» **EXTRACTED ENTRIES**:
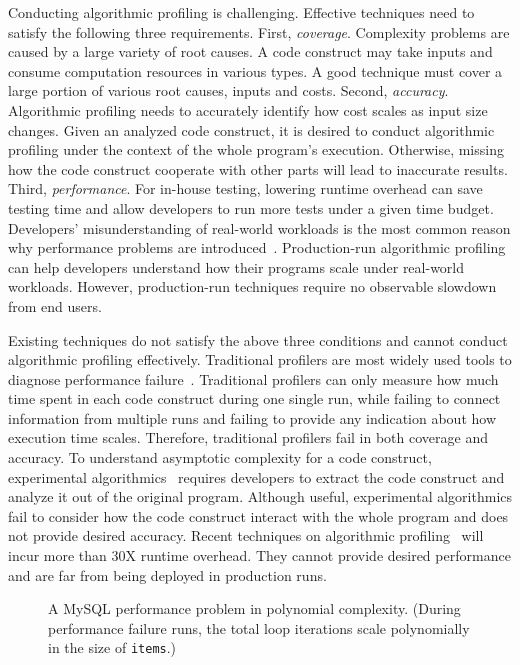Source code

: Conducting algorithmic profiling is challenging. 
Effective techniques need to satisfy the following three requirements.
First, \textit{coverage}. Complexity problems are caused by a large variety of root causes. 
A code construct may take inputs and consume computation resources in various types.
A good technique must cover a large portion of various root causes, inputs and costs.
Second, \textit{accuracy}. Algorithmic profiling needs to accurately identify 
how cost scales as input size changes.
Given an analyzed code construct,
it is desired to conduct algorithmic profiling under the context of the whole program's execution. 
Otherwise, missing how the code construct cooperate with other parts will lead to inaccurate results. 
Third, \textit{performance}. 
For in-house testing, lowering runtime overhead can save testing time 
and allow developers to run more tests under a given time budget. 
Developers' misunderstanding of real-world workloads 
is the most common reason why performance problems are introduced~\cite{PerfBug}. 
Production-run algorithmic profiling can help developers 
understand how their programs scale under real-world workloads.
However, production-run techniques require no observable slowdown from end users. 

Existing techniques do not satisfy the above three conditions and 
cannot conduct algorithmic profiling effectively. 
Traditional profilers are most widely used tools to 
diagnose performance failure~\cite{gprof,oprofile}. 
Traditional profilers can only measure how much time spent in each code construct during one single run, 
while failing to connect information from multiple runs 
and failing to provide any indication about how execution time scales.
Therefore, traditional profilers fail in both coverage and accuracy.  
To understand asymptotic complexity for a code construct,
experimental algorithmics~\cite{expalg1,expalg2,expalg3} requires developers to 
extract the code construct and analyze it out of the original program. 
Although useful,
experimental algorithmics fail to consider how the code 
construct interact with the whole program and does not provide desired accuracy. 
Recent techniques on algorithmic profiling~\cite{Aprof1,Aprof2,AlgoProf} will incur more than 30X runtime overhead.
They cannot provide desired performance and are far from being deployed in production runs. 


\begin{figure}
\centering
{}
  \mbox{}
\caption{A MySQL performance problem in polynomial complexity. 
\footnotesize{(During performance failure runs, 
   the total loop iterations scale polynomially in the size of \texttt{items}.)}}
\vspace{-0.05in}
\label{fig:mysql27287}
\vspace{-0.05in}
\end{figure}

» **EXERCISE DETAILS**:
Please return the lines above that run from the line containing "profiling is challenging." to the line containing "of root causes.", inclusive, exactly and with no other lines.

» **RESPONSE BOX**:
: Conducting algorithmic profiling is challenging. 
Effective techniques need to satisfy the following three requirements.
First, \textit{coverage}. Complexity problems are caused by a large variety of root causes. 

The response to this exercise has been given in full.